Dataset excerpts
───
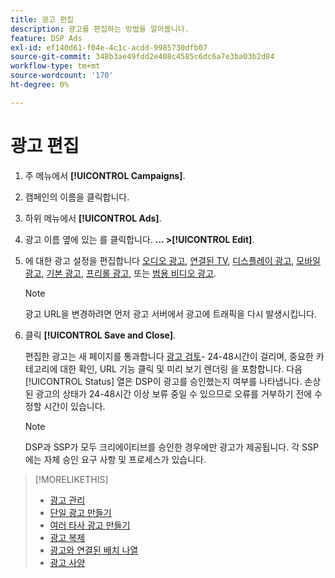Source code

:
 ```yaml
---
title: 광고 편집
description: 광고를 편집하는 방법을 알아봅니다.
feature: DSP Ads
exl-id: ef140d61-f04e-4c1c-acdd-9985730dfb07
source-git-commit: 348b3ae49fdd2e408c4585c6dc6a7e3ba03b2d84
workflow-type: tm+mt
source-wordcount: '170'
ht-degree: 0%

---
```


# 광고 편집

1. 주 메뉴에서 **[!UICONTROL Campaigns]**.
1. 캠페인의 이름을 클릭합니다.
1. 하위 메뉴에서 **[!UICONTROL Ads]**.
1. 광고 이름 옆에 있는 를 클릭합니다.  **... >[!UICONTROL Edit]**.
1. 에 대한 광고 설정을 편집합니다 [오디오 광고](ad-settings-audio.md), [연결된 TV](ad-settings-connected-tv.md), [디스플레이 광고](ad-settings-display.md), [모바일 광고](ad-settings-mobile.md), [기본 광고](ad-settings-native.md), [프리롤 광고](ad-settings-pre-roll.md), 또는 [범용 비디오 광고](ad-settings-universal-video.md).

   >[!NOTE]
   >
   >광고 URL을 변경하려면 먼저 광고 서버에서 광고에 트래픽을 다시 발생시킵니다.

1. 클릭 **[!UICONTROL Save and Close]**.

   편집한 광고는 새 페이지를 통과합니다 [광고 검토](ad-about.md)- 24-48시간이 걸리며, 중요한 카테고리에 대한 확인, URL 기능 클릭 및 미리 보기 렌더링 을 포함합니다. 다음 [!UICONTROL Status] 열은 DSP이 광고를 승인했는지 여부를 나타냅니다. 손상된 광고의 상태가 24-48시간 이상 보류 중일 수 있으므로 오류를 거부하기 전에 수정할 시간이 있습니다.

   >[!NOTE]
   >
   >DSP과 SSP가 모두 크리에이티브를 승인한 경우에만 광고가 제공됩니다. 각 SSP에는 자체 승인 요구 사항 및 프로세스가 있습니다.

>[!MORELIKETHIS]
>
>* [광고 관리](ad-about.md)
>* [단일 광고 만들기](ad-create.md)
>* [여러 타사 광고 만들기](ad-create-multiple.md)
>* [광고 복제](ad-duplicate.md)
>* [광고와 연결된 배치 나열](ad-list-placements.md)
>* [광고 사양](ad-specs.md)

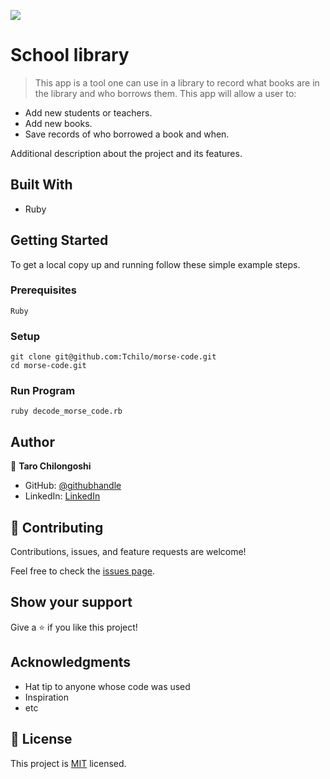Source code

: ![](https://img.shields.io/badge/Microverse-blueviolet)

# School library

> This app is a tool one can use in a library to record what books are in the library and who borrows them. This app will allow a user to:

- Add new students or teachers.
- Add new books.
- Save records of who borrowed a book and when.



Additional description about the project and its features.

## Built With

- Ruby




## Getting Started


To get a local copy up and running follow these simple example steps.

### Prerequisites
```
Ruby
```

### Setup
```
git clone git@github.com:Tchilo/morse-code.git
cd morse-code.git
```

### Run Program
```
ruby decode_morse_code.rb
```


## Author

👤 **Taro Chilongoshi**

- GitHub: [@githubhandle](https://github.com/Tchilo)
- LinkedIn: [LinkedIn](https://linkedin.com/in/TaroChilongoshi)



## 🤝 Contributing

Contributions, issues, and feature requests are welcome!

Feel free to check the [issues page](../../issues/).

## Show your support

Give a ⭐️ if you like this project!

## Acknowledgments

- Hat tip to anyone whose code was used
- Inspiration
- etc

## 📝 License

This project is [MIT](./MIT.md) licensed.
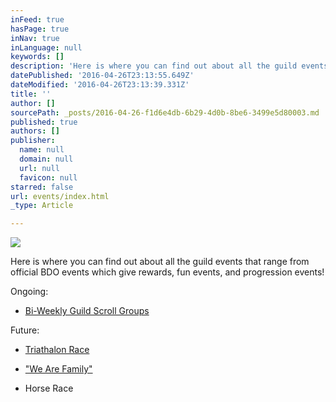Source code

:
 ```yaml
---
inFeed: true
hasPage: true
inNav: true
inLanguage: null
keywords: []
description: 'Here is where you can find out about all the guild events that range from official BDO events which give rewards, fun events, and progression events!'
datePublished: '2016-04-26T23:13:55.649Z'
dateModified: '2016-04-26T23:13:39.331Z'
title: ''
author: []
sourcePath: _posts/2016-04-26-f1d6e4db-6b29-4d0b-8be6-3499e5d80003.md
published: true
authors: []
publisher:
  name: null
  domain: null
  url: null
  favicon: null
starred: false
url: events/index.html
_type: Article

---
```

![](https://the-grid-user-content.s3-us-west-2.amazonaws.com/ba91039f-0eac-4be5-9ad0-fb50d8077894.jpg)

Here is where you can find out about all the guild events that range from official BDO events which give rewards, fun events, and progression events!

Ongoing:

* [Bi-Weekly Guild Scroll Groups][0]

Future:

* [Triathalon Race][1]

* ["We Are Family"][2]
* Horse Race

[0]: http://bit.ly/BDO_ScrollGroups
[1]: http://bit.ly/BDO_Triathalon
[2]: http://forum.blackdesertonline.com/index.php?/topic/73058-we-are-family/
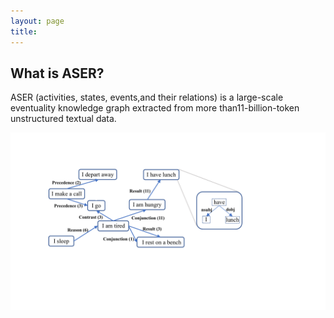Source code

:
 ```yaml
---
layout: page
title: 
---
```


## What is ASER?

ASER (activities, states, events,and their relations) is a large-scale eventuality knowledge graph extracted from more than11-billion-token unstructured textual data.

<center> <img src='/static/images/ASER_demo.pdf'/> </center>

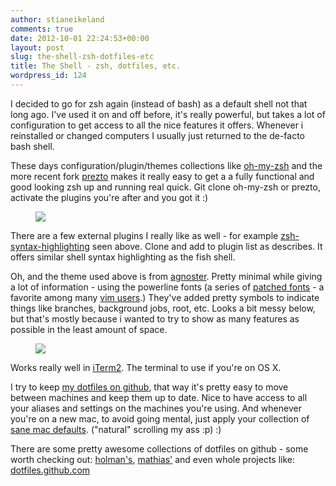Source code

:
 ```yaml
---
author: stianeikeland
comments: true
date: 2012-10-01 22:24:53+00:00
layout: post
slug: the-shell-zsh-dotfiles-etc
title: The Shell - zsh, dotfiles, etc.
wordpress_id: 124
---
```


I decided to go for zsh again (instead of bash) as a default shell not that long ago. I've used it on and off before, it's really powerful, but takes a lot of configuration to get access to all the nice features it offers. Whenever i reinstalled or changed computers I usually just returned to the de-facto bash shell.

These days configuration/plugin/themes collections like [oh-my-zsh](https://github.com/robbyrussell/oh-my-zsh) and the more recent fork [prezto](https://github.com/sorin-ionescu/prezto) makes it really easy to get a a fully functional and good looking zsh up and running real quick. Git clone oh-my-zsh or prezto, activate the plugins you're after and you got it :)

<figure>
	<img src="/images/2012-10-01-the-shell/syntax.png">
</figure>

There are a few external plugins I really like as well - for example [zsh-syntax-highlighting](https://github.com/zsh-users/zsh-syntax-highlighting) seen above. Clone and add to plugin list as describes. It offers similar shell syntax highlighting as the fish shell.

Oh, and the theme used above is from [agnoster](https://gist.github.com/3712874). Pretty minimal while giving a lot of information - using the powerline fonts (a series of [patched fonts](https://github.com/Lokaltog/vim-powerline/wiki/Patched-fonts) - a favorite among many [vim users](https://github.com/Lokaltog/vim-powerline).) They've added pretty symbols to indicate things like branches, background jobs, root, etc. Looks a bit messy below, but that's mostly because i wanted to try to show as many features as possible in the least amount of space.

<figure>
	<img src="/images/2012-10-01-the-shell/powerline.png">
</figure>

Works really well in [iTerm2](http://www.iterm2.com/#/section/home). The terminal to use if you're on OS X.

I try to keep [my dotfiles on github](https://github.com/stianeikeland/dotfiles), that way it's pretty easy to move between machines and keep them up to date. Nice to have access to all your aliases and settings on the machines you're using. And whenever you're on a new mac, to avoid going mental, just apply your collection of [sane mac defaults](https://github.com/stianeikeland/dotfiles/blob/master/bin/sanemacdefaults.sh). ("natural" scrolling my ass :p) :)

There are some pretty awesome collections of dotfiles on github - some worth checking out: [holman's](https://github.com/holman/dotfiles), [mathias'](https://github.com/mathiasbynens/dotfiles) and even whole projects like: [dotfiles.github.com](http://dotfiles.github.com/)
───
TASK TO COMPLETE: Where a line above contains the string "Save", copy that line.

EXERCISE OUTPUT:
1. 클릭 **[!UICONTROL Save and Close]**.
- Save records of who borrowed a book and when.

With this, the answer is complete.